Anna Komnene
1083 - c. 1153 · Byzantine Empire (Constantinople, modern Istanbul) →
Anna Komnene was a Byzantine princess and historian. The Byzantine Empire was the eastern continuation of the Roman Empire. It survived for a thousand years after the western Roman Empire fell. Anna Komnene was born in the imperial palace in Constantinople (modern Istanbul) in 1083. Her father was the Byzantine emperor Alexios I Komnenos. She is widely considered the first known woman historian in European tradition, though women had certainly written history elsewhere before her.
She was the eldest child of the emperor. Her parents had her educated to a high level, unusual for a woman of her time. She studied Greek classics, philosophy, mathematics, astronomy, and medicine. She read Plato, Aristotle, the Greek tragedians, and the Bible. She knew the Byzantine intellectual traditions of her time deeply.
When her younger brother John was born, the line of imperial succession changed. As the eldest, Anna had expected to be empress, with her husband as a kind of co-ruler. The arrival of a male heir reduced her position.

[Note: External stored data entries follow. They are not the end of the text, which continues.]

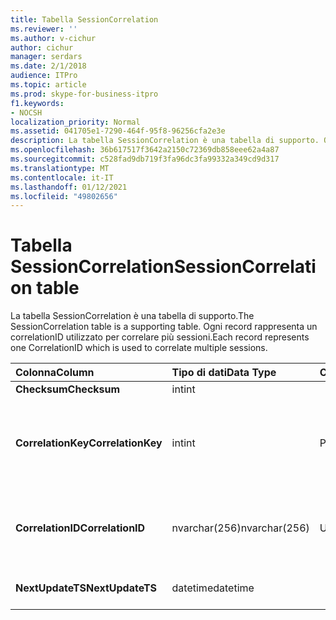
 ```yaml
---
title: Tabella SessionCorrelation
ms.reviewer: ''
ms.author: v-cichur
author: cichur
manager: serdars
ms.date: 2/1/2018
audience: ITPro
ms.topic: article
ms.prod: skype-for-business-itpro
f1.keywords:
- NOCSH
localization_priority: Normal
ms.assetid: 041705e1-7290-464f-95f8-96256cfa2e3e
description: La tabella SessionCorrelation è una tabella di supporto. Ogni record rappresenta un correlationID utilizzato per correlare più sessioni.
ms.openlocfilehash: 36b617517f3642a2150c72369db858eee62a4a87
ms.sourcegitcommit: c528fad9db719f3fa96dc3fa99332a349cd9d317
ms.translationtype: MT
ms.contentlocale: it-IT
ms.lasthandoff: 01/12/2021
ms.locfileid: "49802656"
---
```

# <a name="sessioncorrelation-table"></a><span data-ttu-id="2ff37-104">Tabella SessionCorrelation</span><span class="sxs-lookup"><span data-stu-id="2ff37-104">SessionCorrelation table</span></span>
 
<span data-ttu-id="2ff37-105">La tabella SessionCorrelation è una tabella di supporto.</span><span class="sxs-lookup"><span data-stu-id="2ff37-105">The SessionCorrelation table is a supporting table.</span></span> <span data-ttu-id="2ff37-106">Ogni record rappresenta un correlationID utilizzato per correlare più sessioni.</span><span class="sxs-lookup"><span data-stu-id="2ff37-106">Each record represents one CorrelationID which is used to correlate multiple sessions.</span></span> 
  
|<span data-ttu-id="2ff37-107">**Colonna**</span><span class="sxs-lookup"><span data-stu-id="2ff37-107">**Column**</span></span>|<span data-ttu-id="2ff37-108">**Tipo di dati**</span><span class="sxs-lookup"><span data-stu-id="2ff37-108">**Data Type**</span></span>|<span data-ttu-id="2ff37-109">**Chiave/indice**</span><span class="sxs-lookup"><span data-stu-id="2ff37-109">**Key/Index**</span></span>|<span data-ttu-id="2ff37-110">**Dettagli**</span><span class="sxs-lookup"><span data-stu-id="2ff37-110">**Details**</span></span>|
|:-----|:-----|:-----|:-----|
|<span data-ttu-id="2ff37-111">**Checksum**</span><span class="sxs-lookup"><span data-stu-id="2ff37-111">**Checksum**</span></span> <br/> |<span data-ttu-id="2ff37-112">int</span><span class="sxs-lookup"><span data-stu-id="2ff37-112">int</span></span>  <br/> |||
|<span data-ttu-id="2ff37-113">**CorrelationKey**</span><span class="sxs-lookup"><span data-stu-id="2ff37-113">**CorrelationKey**</span></span> <br/> |<span data-ttu-id="2ff37-114">int</span><span class="sxs-lookup"><span data-stu-id="2ff37-114">int</span></span>  <br/> |<span data-ttu-id="2ff37-115">Principale</span><span class="sxs-lookup"><span data-stu-id="2ff37-115">Primary</span></span>  <br/> |<span data-ttu-id="2ff37-116">Numero univoco che identifica questo A/V Conferencing Server.</span><span class="sxs-lookup"><span data-stu-id="2ff37-116">Unique number identifying this A/V Conferencing Server.</span></span>  <br/> |
|<span data-ttu-id="2ff37-117">**CorrelationID**</span><span class="sxs-lookup"><span data-stu-id="2ff37-117">**CorrelationID**</span></span> <br/> |<span data-ttu-id="2ff37-118">nvarchar(256)</span><span class="sxs-lookup"><span data-stu-id="2ff37-118">nvarchar(256)</span></span>  <br/> |<span data-ttu-id="2ff37-119">Univoco</span><span class="sxs-lookup"><span data-stu-id="2ff37-119">Unique</span></span>  <br/> |<span data-ttu-id="2ff37-120">Le sessioni correlate avranno lo stesso ID correlazione.</span><span class="sxs-lookup"><span data-stu-id="2ff37-120">Sessions that are correlated will have the same correlation ID.</span></span>  <br/> |
|<span data-ttu-id="2ff37-121">**NextUpdateTS**</span><span class="sxs-lookup"><span data-stu-id="2ff37-121">**NextUpdateTS**</span></span> <br/> |<span data-ttu-id="2ff37-122">datetime</span><span class="sxs-lookup"><span data-stu-id="2ff37-122">datetime</span></span>  <br/> | <br/> |<span data-ttu-id="2ff37-123">Solo per uso interno.</span><span class="sxs-lookup"><span data-stu-id="2ff37-123">For internal use only.</span></span>  <br/> |
   

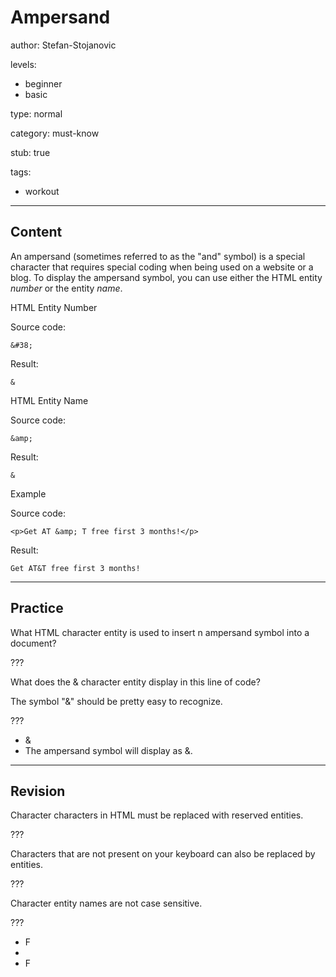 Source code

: # Ampersand
author: Stefan-Stojanovic

levels:
  - beginner
  - basic

type: normal

category: must-know

stub: true

tags:
  - workout


---
## Content


An ampersand (sometimes referred to as the "and" symbol)
is a special character that requires special coding
when being used on a website or a blog.
To display the ampersand symbol, you can use either the HTML entity *number* or the entity *name*.

HTML Entity Number

Source code:
```
&#38;
```
Result:
```
&
```

HTML Entity Name

Source code:
```
&amp;
```
Result:
```
&
```

Example

Source code:
```
<p>Get AT &amp; T free first 3 months!</p>
```
Result:
```
Get AT&T free first 3 months!
```
---
## Practice

What HTML character entity is used to insert n ampersand symbol into a document?

???

What does the &amp; character entity display in this line of code?
      <p>The symbol "&amp;" should be pretty easy to recognize.</p>

???

* &amp;
* The ampersand symbol will display as &.


---
## Revision

Character characters in HTML must be replaced with reserved entities.

???

Characters that are not present on your keyboard can also be replaced by entities.

???

Character entity names are not case sensitive.

???
* F
* 
* F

According to some sources, she later plotted to put her own husband on the throne instead of her brother. The plot failed. She and her husband were exiled within Constantinople, kept under watch but not killed.
After her husband's death in 1137, she retired to a monastery. There, in her sixties, she began writing the Alexiad. The book is a long history of her father's reign as emperor, from 1081 to 1118. It runs to over 500 pages in modern translations. The book is one of the great sources for the history of the First Crusade, the Byzantine Empire, and the politics of the eastern Mediterranean in the late 11th and early 12th centuries. She died around 1153, aged about 70.
"Time, in its irresistible and ceaseless flow, carries off and submerges all that has come into being and plunges it into the depths of obscurity. But the science of history is a great defence against the fear of being forgotten."